If the Applicant believes the appointment of a guardian is needed then an Application for Guardianship (under section 20 of the Act) can be made. This process ensures the PRP is afforded procedural fairness. Procedural fairness affords the PRP, the parties and other persons with a proper interest in the matter the right to receive notice of the hearing and to present relevant material to the Board at hearing and, importantly for the PRP, the right to consider whether or not legal representation or advocacy is required.

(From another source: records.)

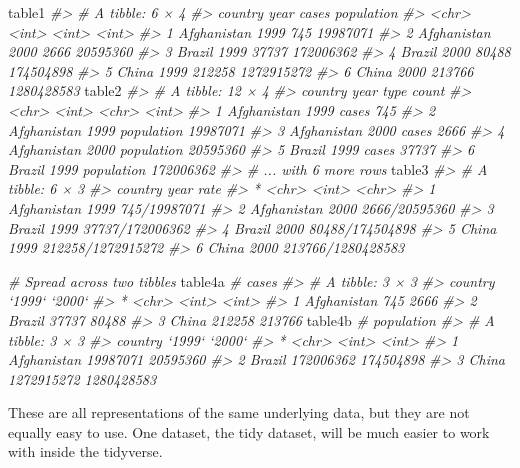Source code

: \documentclass[]{book}
\newenvironment{Shaded}{\begin{snugshade}}{\end{snugshade}}
\newcommand{\CommentTok}[1]{\textcolor[rgb]{0.56,0.35,0.01}{\textit{{#1}}}}
\newcommand{\NormalTok}[1]{{#1}}
\begin{document}
\begin{Shaded}
\begin{Highlighting}[]
\NormalTok{table1}
\CommentTok{#> # A tibble: 6 × 4}
\CommentTok{#>       country  year  cases population}
\CommentTok{#>         <chr> <int>  <int>      <int>}
\CommentTok{#> 1 Afghanistan  1999    745   19987071}
\CommentTok{#> 2 Afghanistan  2000   2666   20595360}
\CommentTok{#> 3      Brazil  1999  37737  172006362}
\CommentTok{#> 4      Brazil  2000  80488  174504898}
\CommentTok{#> 5       China  1999 212258 1272915272}
\CommentTok{#> 6       China  2000 213766 1280428583}
\NormalTok{table2}
\CommentTok{#> # A tibble: 12 × 4}
\CommentTok{#>       country  year       type     count}
\CommentTok{#>         <chr> <int>      <chr>     <int>}
\CommentTok{#> 1 Afghanistan  1999      cases       745}
\CommentTok{#> 2 Afghanistan  1999 population  19987071}
\CommentTok{#> 3 Afghanistan  2000      cases      2666}
\CommentTok{#> 4 Afghanistan  2000 population  20595360}
\CommentTok{#> 5      Brazil  1999      cases     37737}
\CommentTok{#> 6      Brazil  1999 population 172006362}
\CommentTok{#> # ... with 6 more rows}
\NormalTok{table3}
\CommentTok{#> # A tibble: 6 × 3}
\CommentTok{#>       country  year              rate}
\CommentTok{#> *       <chr> <int>             <chr>}
\CommentTok{#> 1 Afghanistan  1999      745/19987071}
\CommentTok{#> 2 Afghanistan  2000     2666/20595360}
\CommentTok{#> 3      Brazil  1999   37737/172006362}
\CommentTok{#> 4      Brazil  2000   80488/174504898}
\CommentTok{#> 5       China  1999 212258/1272915272}
\CommentTok{#> 6       China  2000 213766/1280428583}

\CommentTok{# Spread across two tibbles}
\NormalTok{table4a  }\CommentTok{# cases}
\CommentTok{#> # A tibble: 3 × 3}
\CommentTok{#>       country `1999` `2000`}
\CommentTok{#> *       <chr>  <int>  <int>}
\CommentTok{#> 1 Afghanistan    745   2666}
\CommentTok{#> 2      Brazil  37737  80488}
\CommentTok{#> 3       China 212258 213766}
\NormalTok{table4b  }\CommentTok{# population}
\CommentTok{#> # A tibble: 3 × 3}
\CommentTok{#>       country     `1999`     `2000`}
\CommentTok{#> *       <chr>      <int>      <int>}
\CommentTok{#> 1 Afghanistan   19987071   20595360}
\CommentTok{#> 2      Brazil  172006362  174504898}
\CommentTok{#> 3       China 1272915272 1280428583}
\end{Highlighting}
\end{Shaded}

These are all representations of the same underlying data, but they are
not equally easy to use. One dataset, the tidy dataset, will be much
easier to work with inside the tidyverse.
\end{document}
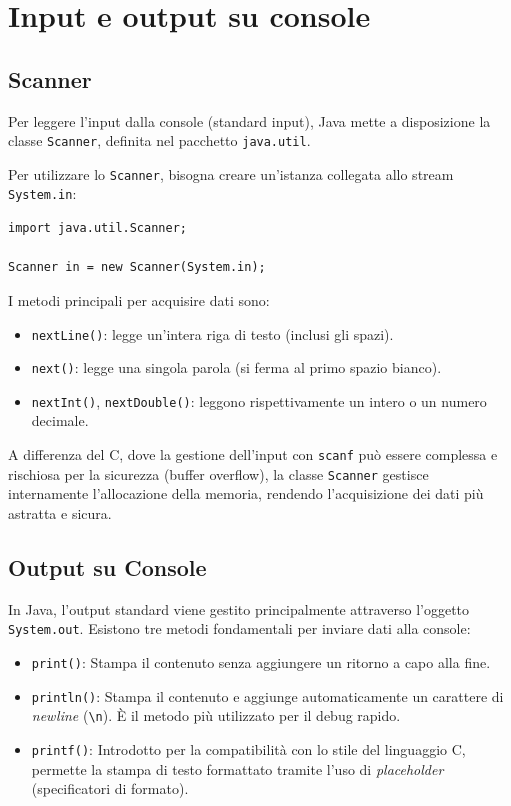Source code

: \section{Input e output su console}

\subsection{Scanner}
Per leggere l'input dalla console (standard input), Java mette a disposizione la classe \texttt{Scanner}, definita nel pacchetto \texttt{java.util}. 

Per utilizzare lo \texttt{Scanner}, bisogna creare un'istanza collegata allo stream \texttt{System.in}:

\begin{lstlisting}[caption={Inizializzazione dello Scanner}]
import java.util.Scanner;

Scanner in = new Scanner(System.in);
\end{lstlisting}

I metodi principali per acquisire dati sono:
\begin{itemize}
    \item \texttt{nextLine()}: legge un'intera riga di testo (inclusi gli spazi).
    \item \texttt{next()}: legge una singola parola (si ferma al primo spazio bianco).
    \item \texttt{nextInt()}, \texttt{nextDouble()}: leggono rispettivamente un intero o un numero decimale.
\end{itemize}

\begin{observation}
A differenza del C, dove la gestione dell'input con \texttt{scanf} può essere complessa e rischiosa per la sicurezza (buffer overflow), la classe \texttt{Scanner} gestisce internamente l'allocazione della memoria, rendendo l'acquisizione dei dati più astratta e sicura.
\end{observation}

\subsection{Output su Console}

In Java, l'output standard viene gestito principalmente attraverso l'oggetto \texttt{System.out}. Esistono tre metodi fondamentali per inviare dati alla console:

\begin{itemize}
    \item \texttt{print()}: Stampa il contenuto senza aggiungere un ritorno a capo alla fine.
    \item \texttt{println()}: Stampa il contenuto e aggiunge automaticamente un carattere di \textit{newline} (\texttt{\textbackslash n}). È il metodo più utilizzato per il debug rapido.
    \item \texttt{printf()}: Introdotto per la compatibilità con lo stile del linguaggio C, permette la stampa di testo formattato tramite l'uso di \textit{placeholder} (specificatori di formato).
\end{itemize}

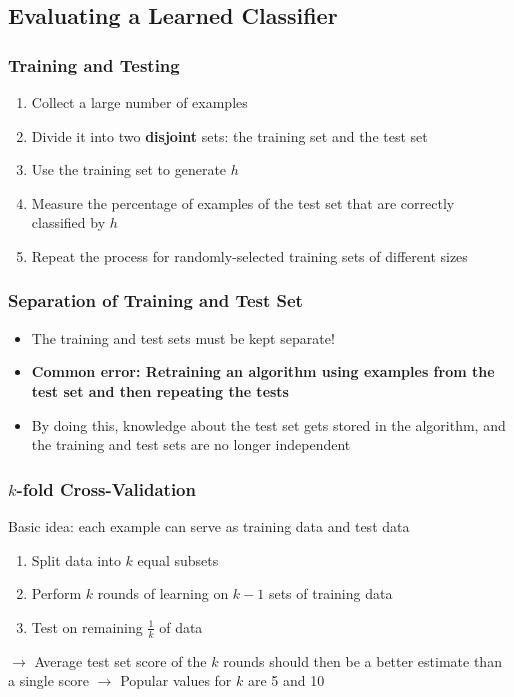 \documentclass[conference, a4paper]{styles/acmsiggraph}
\begin{document}
        
    \subsection{Evaluating a Learned Classifier}
    
        \subsubsection{Training and Testing}
            \begin{enumerate}
                \item Collect a large number of examples
                \item Divide it into two \textbf{disjoint} sets: the training set and the test set
                \item Use the training set to generate $h$
                \item Measure the percentage of examples of the test set that are correctly classified by $h$
                \item Repeat the process for randomly-selected training sets of different sizes
            \end{enumerate}
        
        \subsubsection{Separation of Training and Test Set}
            \begin{itemize}
                \item The training and test sets must be kept separate!
                \item \textbf{Common error: Retraining an algorithm using examples from the test set and then repeating the tests}
                \item By doing this, knowledge about the test set gets stored in the algorithm, and the training and test sets are no longer independent
            \end{itemize}

\newpage

        \subsubsection{$k$-fold Cross-Validation}
            Basic idea: each example can serve as training data and test data
            \begin{enumerate}
                \item Split data into $k$ equal subsets
                \item Perform $k$ rounds of learning on $k-1$ sets of training data
                \item Test on remaining $\frac{1}{k}$ of data
            \end{enumerate}
            $\rightarrow$ Average test set score of the $k$ rounds should then be a better estimate than a single score\newline
            $\rightarrow$ Popular values for $k$ are 5 and 10
        
\end{document}
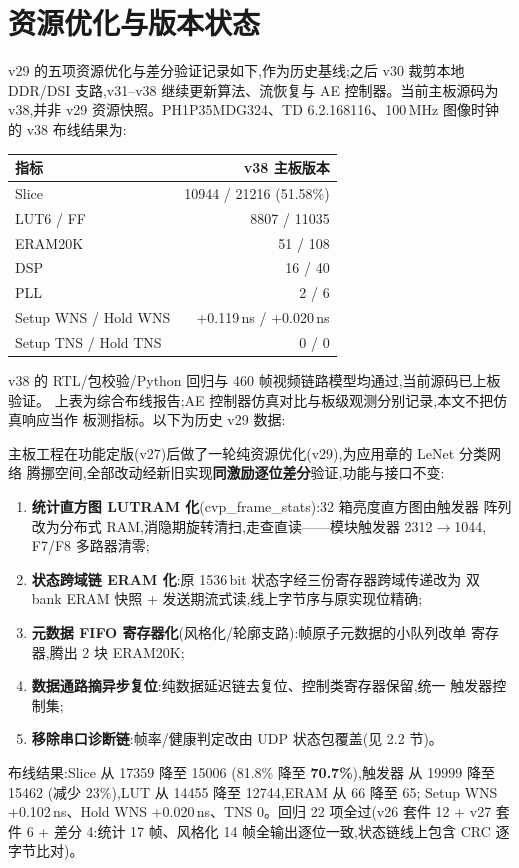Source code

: \section{资源优化与版本状态}

v29 的五项资源优化与差分验证记录如下,作为历史基线;之后 v30 裁剪本地 DDR/DSI
支路,v31--v38 继续更新算法、流恢复与 AE 控制器。当前主板源码为 v38,并非 v29
资源快照。PH1P35MDG324、TD 6.2.168116、100\,MHz 图像时钟的 v38 布线结果为:

\begin{center}\small
\begin{tabular}{lr}
\toprule
指标 & v38 主板版本 \\
\midrule
Slice & 10944 / 21216 (51.58\%) \\
LUT6 / FF & 8807 / 11035 \\
ERAM20K & 51 / 108 \\
DSP & 16 / 40 \\
PLL & 2 / 6 \\
Setup WNS / Hold WNS & +0.119\,ns / +0.020\,ns \\
Setup TNS / Hold TNS & 0 / 0 \\
\bottomrule
\end{tabular}
\end{center}

v38 的 RTL/包校验/Python 回归与 460 帧视频链路模型均通过,当前源码已上板验证。
上表为综合布线报告;AE 控制器仿真对比与板级观测分别记录,本文不把仿真响应当作
板测指标。以下为历史 v29 数据:

主板工程在功能定版(v27)后做了一轮纯资源优化(v29),为应用章的 LeNet 分类网络
腾挪空间,全部改动经新旧实现\textbf{同激励逐位差分}验证,功能与接口不变:

\begin{enumerate}[nosep]
\item \textbf{统计直方图 LUTRAM 化}(cvp\_frame\_stats):32 箱亮度直方图由触发器
阵列改为分布式 RAM,消隐期旋转清扫,走查直读——模块触发器 2312$\to$1044,
F7/F8 多路器清零;
\item \textbf{状态跨域链 ERAM 化}:原 1536\,bit 状态字经三份寄存器跨域传递改为
双 bank ERAM 快照 + 发送期流式读,线上字节序与原实现位精确;
\item \textbf{元数据 FIFO 寄存器化}(风格化/轮廓支路):帧原子元数据的小队列改单
寄存器,腾出 2 块 ERAM20K;
\item \textbf{数据通路摘异步复位}:纯数据延迟链去复位、控制类寄存器保留,统一
触发器控制集;
\item \textbf{移除串口诊断链}:帧率/健康判定改由 UDP 状态包覆盖(见 2.2 节)。
\end{enumerate}

布线结果:Slice 从 17359 降至 15006 (81.8\% 降至 \textbf{70.7\%}),触发器
从 19999 降至 15462 (减少 23\%),LUT 从 14455 降至 12744,ERAM 从 66 降至 65;
Setup WNS +0.102\,ns、Hold WNS +0.020\,ns、TNS 0。回归 22 项全过(v26 套件 12 + v27 套件 6 +
差分 4:统计 17 帧、风格化 14 帧全输出逐位一致,状态链线上包含 CRC 逐字节比对)。
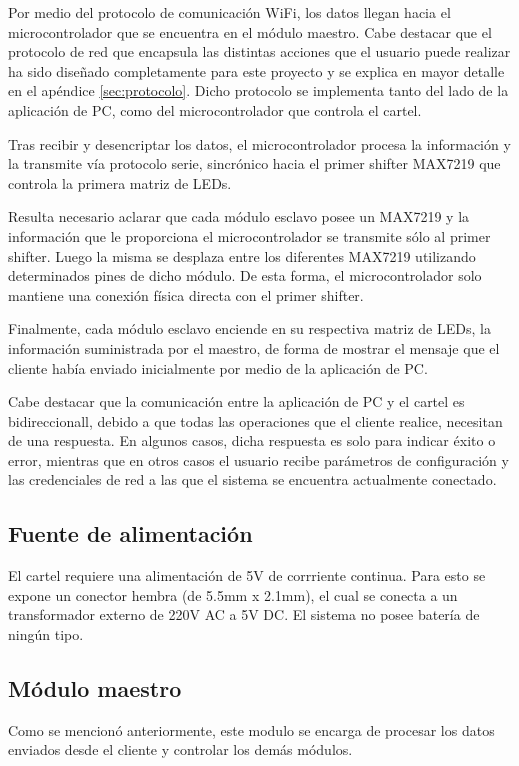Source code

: Por medio del protocolo de comunicación WiFi, los datos llegan hacia el microcontrolador que se encuentra en el módulo maestro. Cabe destacar que el protocolo de red que encapsula las distintas acciones que el usuario puede realizar ha sido diseñado completamente para este proyecto y se explica en mayor detalle en el apéndice \ref{sec:protocolo}.
Dicho protocolo se implementa tanto del lado de la aplicación de PC, como del microcontrolador que controla el cartel.

Tras recibir y desencriptar los datos, el microcontrolador procesa la información y la transmite vía protocolo serie, sincrónico hacia el primer shifter MAX7219 que controla la primera matriz de LEDs.

Resulta necesario aclarar que cada módulo esclavo posee un MAX7219 y la información que le proporciona el microcontrolador se transmite sólo al primer shifter. Luego la misma se desplaza entre los diferentes MAX7219 utilizando determinados pines de dicho módulo.
De esta forma, el microcontrolador solo mantiene una conexión física directa con el primer shifter.

Finalmente, cada módulo esclavo enciende en su respectiva matriz de LEDs, la información suministrada por el maestro, de forma de mostrar el mensaje que el cliente había enviado inicialmente por medio de la aplicación de PC.

Cabe destacar que la comunicación entre la aplicación de PC y el cartel es bidireccionall, debido a que todas las operaciones que el cliente realice, necesitan de una respuesta.
En algunos casos, dicha respuesta es solo para indicar éxito o error, mientras que en otros casos el usuario recibe parámetros de configuración y las credenciales de red a las que el sistema se encuentra actualmente conectado.

\subsection{Fuente de alimentación}
El cartel requiere una alimentación de 5V de corrriente continua. Para esto se expone un conector hembra (de 5.5mm x 2.1mm), el cual se conecta a un transformador externo de 220V AC a 5V DC. El sistema no posee batería de ningún tipo.

\subsection{Módulo maestro}
Como se mencionó anteriormente, este modulo se encarga de procesar los datos enviados desde el cliente y controlar los demás módulos.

Alternatively the Applicant can proceed to register the Enduring Guardian Instrument with the Board. If the Enduring Guardian Instrument is in its enduring stage (and medical advice should be obtained to clarify this), then the enduring guardian can make decisions within the powers of the Instrument.
The Board Registry has not received an Application for Guardianship or an Application for Review of An Enduring Guardian Instrument, with a Health Care Professional Report concerning the PRP. If an Application is made, it will be listed for hearing.
Decision
The Board is not satisfied on the grounds set out above that an emergency guardianship order should be made.
Order
The Board Orders that the Application for an Emergency Guardianship Order is dismissed.